Personal information
- Born: 16 April 1902 Dulwich, London
- Died: 5 April 1967 (aged 64) Harold Wood, London
- Height: 1.79 m (5 ft 10 in)
- Weight: 73 kg (161 lb)

Sport
- Sport: Athletics
- Event(s): 200 m, 400 m
- Club: Herne Hill Harriers, Mitcham

Achievements and titles
- Personal best(s): Mile – 4:21.8 (1926) 3000 m – 8:45.2 (1924) 5000 m – 15:00.4 (1926)

Medal record
Representing United Kingdom
Olympic Games
| Silver medal – second place | 1924 Paris | 3000 metre team |

= Herbert Johnston =

British long-distance runner (1902–1967)

Herbert Arthur Johnston (16 April 1902 – 5 April 1967) was a British runner who competed in events ranging from one to four miles.

== Career ==
Johnston won a silver medal in the 3000 metre team event at the 1924 Summer Olympics, together with Bertram Macdonald and George Webber. At the 1928 Summer Olympics he finished eighth in the 5000 metre race.
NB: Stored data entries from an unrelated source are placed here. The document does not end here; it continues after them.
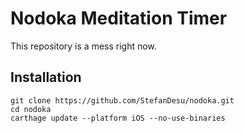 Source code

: # Nodoka Meditation Timer

This repository is a mess right now.

## Installation

```
git clone https://github.com/StefanDesu/nodoka.git
cd nodoka
carthage update --platform iOS --no-use-binaries
```
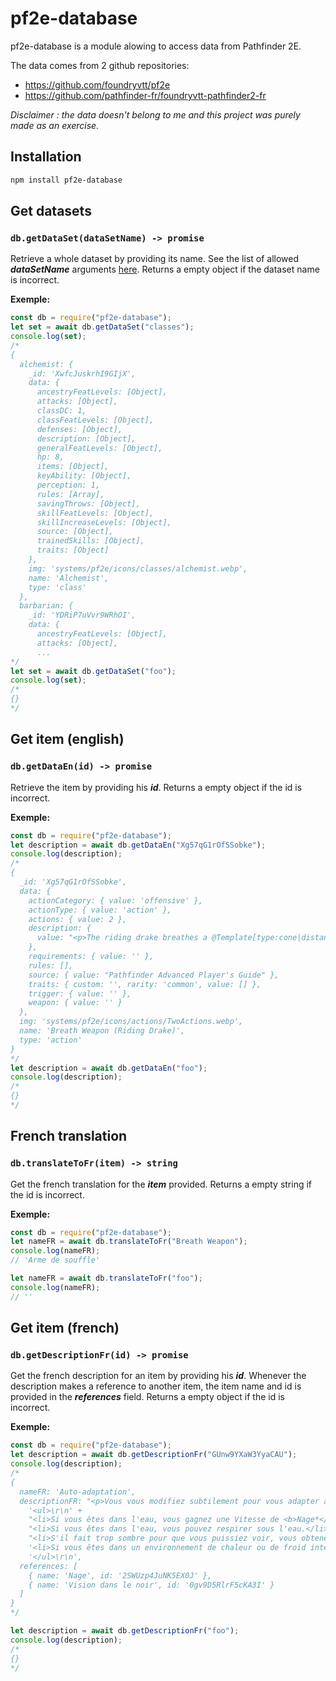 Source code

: # pf2e-database

pf2e-database is a module alowing to access data from Pathfinder 2E.

The data comes from 2 github repositories:

-   https://github.com/foundryvtt/pf2e
-   https://github.com/pathfinder-fr/foundryvtt-pathfinder2-fr

_Disclaimer : the data doesn't belong to me and this project was purely made as an exercise._

## Installation

```bash
npm install pf2e-database
```

## Get datasets

### `db.getDataSet(dataSetName) -> promise`

Retrieve a whole dataset by providing its name. See the list of allowed **_dataSetName_** arguments [here](https://github.com/foundryvtt/pf2e/tree/master/packs/data). Returns a empty object if the dataset name is incorrect.

**Exemple:**

```javascript
const db = require("pf2e-database");
let set = await db.getDataSet("classes");
console.log(set);
/*
{
  alchemist: {
    _id: 'XwfcJuskrhI9GIjX',
    data: {
      ancestryFeatLevels: [Object],
      attacks: [Object],
      classDC: 1,
      classFeatLevels: [Object],
      defenses: [Object],
      description: [Object],
      generalFeatLevels: [Object],
      hp: 8,
      items: [Object],
      keyAbility: [Object],
      perception: 1,
      rules: [Array],
      savingThrows: [Object],
      skillFeatLevels: [Object],
      skillIncreaseLevels: [Object],
      source: [Object],
      trainedSkills: [Object],
      traits: [Object]
    },
    img: 'systems/pf2e/icons/classes/alchemist.webp',
    name: 'Alchemist',
    type: 'class'
  },
  barbarian: {
    _id: 'YDRiP7uVvr9WRhOI',
    data: {
      ancestryFeatLevels: [Object],
      attacks: [Object],
      ...
*/
let set = await db.getDataSet("foo");
console.log(set);
/*
{}
*/
```

## Get item (english)

### `db.getDataEn(id) -> promise`

Retrieve the item by providing his **_id_**. Returns a empty object if the id is incorrect.

**Exemple:**

```javascript
const db = require("pf2e-database");
let description = await db.getDataEn("Xg57qG1rOfSSobke");
console.log(description);
/*
{
  _id: 'Xg57qG1rOfSSobke',
  data: {
    actionCategory: { value: 'offensive' },
    actionType: { value: 'action' },
    actions: { value: 2 },
    description: {
      value: "<p>The riding drake breathes a @Template[type:cone|distance:30]{30-foot cone} of fire, dealing [[/r ((ceil(@actor.level/2))d6)[fire]]]{1d6 fire damage for every 2 levels the drake has} to all creatures in the area (basic Reflex save). This uses a trained DC using the drake's Constitution modifier or an expert DC if the drake is specialized.</p>"
    },
    requirements: { value: '' },
    rules: [],
    source: { value: "Pathfinder Advanced Player's Guide" },
    traits: { custom: '', rarity: 'common', value: [] },
    trigger: { value: '' },
    weapon: { value: '' }
  },
  img: 'systems/pf2e/icons/actions/TwoActions.webp',
  name: 'Breath Weapon (Riding Drake)',
  type: 'action'
}
*/
let description = await db.getDataEn("foo");
console.log(description);
/*
{}
*/
```

## French translation

### `db.translateToFr(item) -> string`

Get the french translation for the **_item_** provided. Returns a empty string if the id is incorrect.

**Exemple:**

```javascript
const db = require("pf2e-database");
let nameFR = await db.translateToFr("Breath Weapon");
console.log(nameFR);
// 'Arme de souffle'

let nameFR = await db.translateToFr("foo");
console.log(nameFR);
// ''
```

## Get item (french)

### `db.getDescriptionFr(id) -> promise`

Get the french description for an item by providing his **_id_**. Whenever the description makes a reference to another item, the item name and id is provided in the **_references_** field. Returns a empty object if the id is incorrect.

**Exemple:**

```javascript
const db = require("pf2e-database");
let description = await db.getDescriptionFr("GUnw9YXaW3YyaCAU");
console.log(description);
/*
{
  nameFR: 'Auto-adaptation',
  descriptionFR: "<p>Vous vous modifiez subtilement pour vous adapter à une situation. Choisissez l'une des options suivantes qui s'applique à vous.</p>\r\n" +
    '<ul>\r\n' +
    "<li>Si vous êtes dans l'eau, vous gagnez une Vitesse de <b>Nage*</b> égale à la moitié de votre Vitesse.</li>\r\n" +
    "<li>Si vous êtes dans l'eau, vous pouvez respirer sous l'eau.</li>\r\n" +
    "<li>S'il fait trop sombre pour que vous puissiez voir, vous obtenez la <b>Vision dans le noir**</b>.</li>\r\n" +
    '<li>Si vous êtes dans un environnement de chaleur ou de froid intense, vous êtes protégé des effets de chaleur ou de froid intense, et le sort dure 10 minutes.</li>\r\n' +
    '</ul>\r\n',
  references: [
    { name: 'Nage', id: '2SWUzp4JuNK5EX0J' },
    { name: 'Vision dans le noir', id: '0gv9D5RlrF5cKA3I' }
  ]
}
*/

let description = await db.getDescriptionFr("foo");
console.log(description);
/*
{}
*/
```
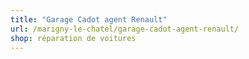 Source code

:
```yaml
---
title: "Garage Cadot agent Renault"
url: /marigny-le-chatel/garage-cadot-agent-renault/
shop: réparation de voitures
---
```

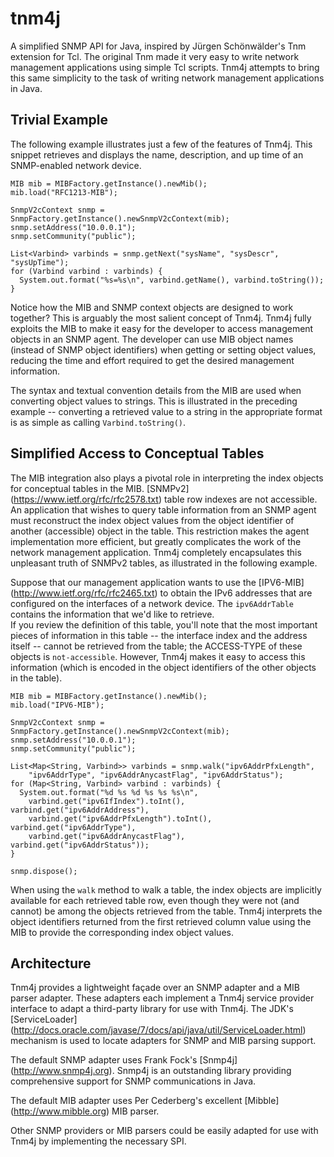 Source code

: tnm4j
=====

A simplified SNMP API for Java, inspired by Jürgen Schönwälder's Tnm
extension for Tcl.  The original Tnm made it very easy to write network
management applications using simple Tcl scripts.  Tnm4j attempts to
bring this same simplicity to the task of writing network management
applications in Java.

Trivial Example
---------------

The following example illustrates just a few of the features of Tnm4j.  This 
snippet retrieves and displays the name, description, and up time of an 
SNMP-enabled network device.

```
MIB mib = MIBFactory.getInstance().newMib();
mib.load("RFC1213-MIB");

SnmpV2cContext snmp = SnmpFactory.getInstance().newSnmpV2cContext(mib);
snmp.setAddress("10.0.0.1");
snmp.setCommunity("public");

List<Varbind> varbinds = snmp.getNext("sysName", "sysDescr", "sysUpTime");
for (Varbind varbind : varbinds) {
  System.out.format("%s=%s\n", varbind.getName(), varbind.toString());
}
```

Notice how the MIB and SNMP context objects are designed to work together?
This is arguably the most salient concept of Tnm4j.  Tnm4j fully exploits
the MIB to make it easy for the developer to access management objects in
an SNMP agent.  The developer can use MIB object names (instead 
of SNMP object identifiers) when getting or setting object values, reducing
the time and effort required to get the desired management information. 

The syntax and textual convention details from the MIB are used when 
converting object values to strings.  This is illustrated in the preceding
example -- converting a retrieved value to a string in the appropriate 
format is as simple as calling `Varbind.toString()`.


Simplified Access to Conceptual Tables
--------------------------------------

The MIB integration also plays a pivotal role in interpreting the index
objects for conceptual tables in the MIB.  [SNMPv2] 
(https://www.ietf.org/rfc/rfc2578.txt) table row indexes are not accessible.  
An application that wishes to query table information from an SNMP agent must 
reconstruct the index object values from the object identifier of another 
(accessible) object in the table.  This restriction makes the agent 
implementation more efficient, but greatly complicates the work of the network 
management application.  Tnm4j completely encapsulates this unpleasant truth of 
SNMPv2 tables, as illustrated in the following example.  

Suppose that our management application wants to use the [IPV6-MIB] 
(http://www.ietf.org/rfc/rfc2465.txt) to obtain the IPv6 addresses 
that are configured on the interfaces of a network device.  The 
`ipv6AddrTable` contains the information that we'd like to retrieve.  
If you review the definition of this table, you'll note that the most important
pieces of information in this table -- the interface index and the 
address itself -- cannot be retrieved from the table; the ACCESS-TYPE of these
objects is `not-accessible`.  However, Tnm4j makes it easy to access this
information (which is encoded in the object identifiers of the other objects
in the table).

```
MIB mib = MIBFactory.getInstance().newMib();
mib.load("IPV6-MIB");

SnmpV2cContext snmp = SnmpFactory.getInstance().newSnmpV2cContext(mib);
snmp.setAddress("10.0.0.1");
snmp.setCommunity("public");

List<Map<String, Varbind>> varbinds = snmp.walk("ipv6AddrPfxLength", 
    "ipv6AddrType", "ipv6AddrAnycastFlag", "ipv6AddrStatus");
for (Map<String, Varbind> varbind : varbinds) {
  System.out.format("%d %s %d %s %s %s\n", 
    varbind.get("ipv6IfIndex").toInt(), varbind.get("ipv6AddrAddress"),
    varbind.get("ipv6AddrPfxLength").toInt(), varbind.get("ipv6AddrType"),
    varbind.get("ipv6AddrAnycastFlag"), varbind.get("ipv6AddrStatus"));
}

snmp.dispose();
```

When using the `walk` method to walk a table, the index objects are implicitly
available for each retrieved table row, even though they were not (and cannot)
be among the objects retrieved from the table.  Tnm4j interprets the object
identifiers returned from the first retrieved column value using the MIB to
provide the corresponding index object values.


Architecture
------------
Tnm4j provides a lightweight façade over an SNMP adapter and a MIB parser
adapter.  These adapters each implement a Tnm4j service provider interface to 
adapt a third-party library for use with Tnm4j.  The JDK's [ServiceLoader] 
(http://docs.oracle.com/javase/7/docs/api/java/util/ServiceLoader.html)
mechanism is used to locate adapters for SNMP and MIB parsing support.

The default SNMP adapter uses Frank Fock's [Snmp4j] (http://www.snmp4j.org).
Snmp4j is an outstanding library providing comprehensive support for SNMP
communications in Java.

The default MIB adapter uses Per Cederberg's excellent [Mibble] 
(http://www.mibble.org) MIB parser.

Other SNMP providers or MIB parsers could be easily adapted for use with
Tnm4j by implementing the necessary SPI.


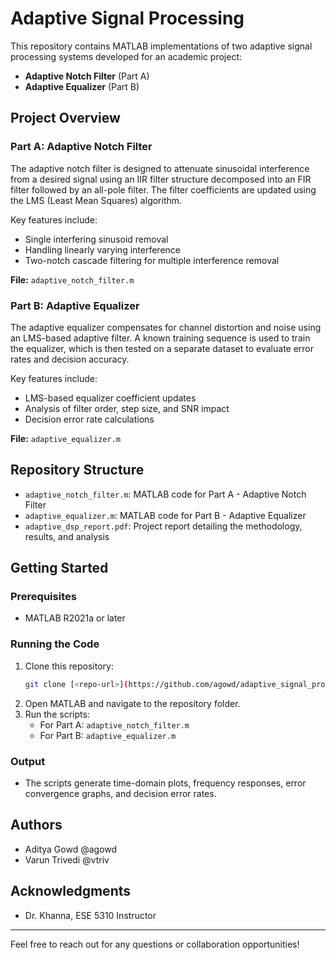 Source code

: # Adaptive Signal Processing

This repository contains MATLAB implementations of two adaptive signal processing systems developed for an academic project:

- **Adaptive Notch Filter** (Part A)
- **Adaptive Equalizer** (Part B)

## Project Overview

### Part A: Adaptive Notch Filter
The adaptive notch filter is designed to attenuate sinusoidal interference from a desired signal using an IIR filter structure decomposed into an FIR filter followed by an all-pole filter. The filter coefficients are updated using the LMS (Least Mean Squares) algorithm.

Key features include:
- Single interfering sinusoid removal
- Handling linearly varying interference
- Two-notch cascade filtering for multiple interference removal

**File:** `adaptive_notch_filter.m`

### Part B: Adaptive Equalizer
The adaptive equalizer compensates for channel distortion and noise using an LMS-based adaptive filter. A known training sequence is used to train the equalizer, which is then tested on a separate dataset to evaluate error rates and decision accuracy.

Key features include:
- LMS-based equalizer coefficient updates
- Analysis of filter order, step size, and SNR impact
- Decision error rate calculations

**File:** `adaptive_equalizer.m`

## Repository Structure
- `adaptive_notch_filter.m`: MATLAB code for Part A - Adaptive Notch Filter
- `adaptive_equalizer.m`: MATLAB code for Part B - Adaptive Equalizer
- `adaptive_dsp_report.pdf`: Project report detailing the methodology, results, and analysis

## Getting Started
### Prerequisites
- MATLAB R2021a or later

### Running the Code
1. Clone this repository:
   ```bash
   git clone [<repo-url>](https://github.com/agowd/adaptive_signal_processing.git)
   ```
2. Open MATLAB and navigate to the repository folder.
3. Run the scripts:
   - For Part A: `adaptive_notch_filter.m`
   - For Part B: `adaptive_equalizer.m`

### Output
- The scripts generate time-domain plots, frequency responses, error convergence graphs, and decision error rates.

## Authors
- Aditya Gowd @agowd
- Varun Trivedi @vtriv

## Acknowledgments
- Dr. Khanna, ESE 5310 Instructor

---

Feel free to reach out for any questions or collaboration opportunities!

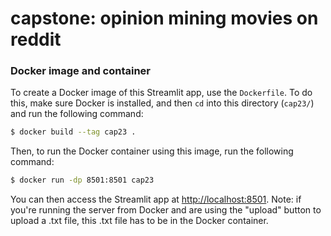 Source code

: # capstone: opinion mining movies on reddit

### Docker image and container
To create a Docker image of this Streamlit app, use the `Dockerfile`. To do this, make sure Docker is installed, and then `cd` into this directory (`cap23/`) and run the following command:
```bash
$ docker build --tag cap23 .   
```
Then, to run the Docker container using this image, run the following command: 
```bash
$ docker run -dp 8501:8501 cap23
```
You can then access the Streamlit app at [http://localhost:8501](http://localhost:8501/).
Note: if you're running the server from Docker and are using the "upload" button to upload a .txt file, this .txt file has to be in the Docker container.
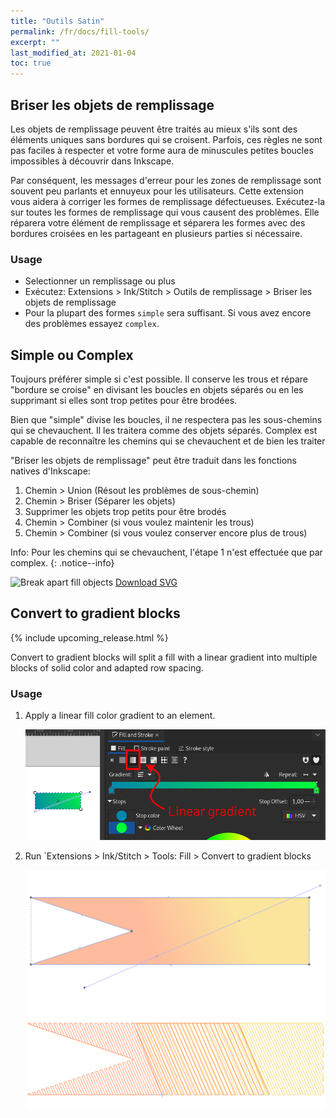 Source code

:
 ```yaml
---
title: "Outils Satin"
permalink: /fr/docs/fill-tools/
excerpt: ""
last_modified_at: 2021-01-04
toc: true
---
```

## Briser les objets de remplissage

Les objets de remplissage peuvent être traités au mieux s'ils sont des éléments uniques sans bordures qui se croisent. Parfois, ces règles ne sont pas faciles à respecter et votre forme aura de minuscules petites boucles impossibles à découvrir dans Inkscape.

Par conséquent, les messages d'erreur pour les zones de remplissage sont souvent peu parlants et ennuyeux pour les utilisateurs. Cette extension vous aidera à corriger les formes de remplissage défectueuses. Exécutez-la sur toutes les formes de remplissage qui vous causent des problèmes. Elle réparera votre élément de remplissage et séparera les formes avec des bordures croisées en les partageant en plusieurs parties si nécessaire.


### Usage

* Selectionner un remplissage ou plus
* Exécutez: Extensions > Ink/Stitch  > Outils de remplissage > Briser les objets de remplissage
* Pour la plupart des formes `simple` sera suffisant. Si vous avez encore des problèmes essayez `complex`.

## Simple ou Complex

Toujours préférer simple si c'est possible. Il conserve les trous et répare "bordure se croise" en divisant les boucles en objets séparés ou en les supprimant si elles sont trop petites pour être brodées.

Bien que "simple" divise les boucles, il ne respectera pas les sous-chemins qui se chevauchent. Il les traitera comme des objets séparés. Complex est capable de reconnaître les chemins qui se chevauchent et de bien les traiter

"Briser les objets de remplissage" peut être traduit dans les fonctions natives d'Inkscape:

 1. Chemin > Union (Résout les problèmes de sous-chemin)
 2. Chemin > Briser (Séparer les objets)
 3. Supprimer les objets trop petits pour être brodés
 4. Chemin > Combiner (si vous voulez maintenir les trous)
 5. Chemin > Combiner (si vous voulez conserver encore plus de trous)

Info: Pour les chemins qui se chevauchent, l'étape 1 n'est effectuée que par complex.
{: .notice--info}

![Break apart fill objects](/assets/images/docs/en/break_apart.jpg)
[Download SVG](/assets/images/docs/en/break_apart.svg)

## Convert to gradient blocks

{% include upcoming_release.html %}

Convert to gradient blocks will split a fill with a linear gradient into multiple blocks of solid color and adapted row spacing.

### Usage

1. Apply a linear fill color gradient to an element.

   ![linear gradient](/assets/images/docs/en/linear-gradient.png)
2. Run `Extensions > Ink/Stitch > Tools: Fill > Convert to gradient blocks

   ![color blocks](/assets/images/docs/color_blocks.png)
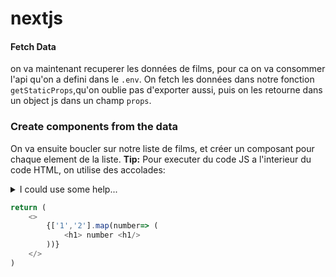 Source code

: # nextjs

#### Fetch Data
on va maintenant recuperer les données de films, pour ca on va consommer l'api qu'on a defini dans le `.env`.
On fetch les données dans notre fonction `getStaticProps`,qu'on oublie pas d'exporter aussi, puis on les retourne dans un object js dans un champ `props`.

### Create components from the data
On va ensuite boucler sur notre liste de films, et créer un composant pour chaque element de la liste.
**Tip:** 
Pour executer du code JS a l'interieur du code HTML, on utilise des accolades:


<details>
<summary>I could use some help...</summary>
<p>

```c#
public class Order
{
    public int OrderId { get; set; }
    public int CustomerId { get; set; }

    public List<int> Products { get; set; }
}
```

</p>
</details>  


```js
return ( 
	<> 
		{['1','2'].map(number=> ( 
			<h1> number <h1/> 
		))} 
	</> 
)
```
Johnston finished second behind William Seagrove in the 1 mile event at the 1924 AAA Championships and finished second behind Jack Webster in the 4 miles event at the 1926 AAA Championships.

He continued to contribute to British athletics after he retired from running by coaching several prominent long-distance runners including Jim Peters, who held the world record in the marathon for six years, as well as Stan Cox and Fred Norris. He was a founding member of Herne Hill Harriers and earned his living in the insurance business.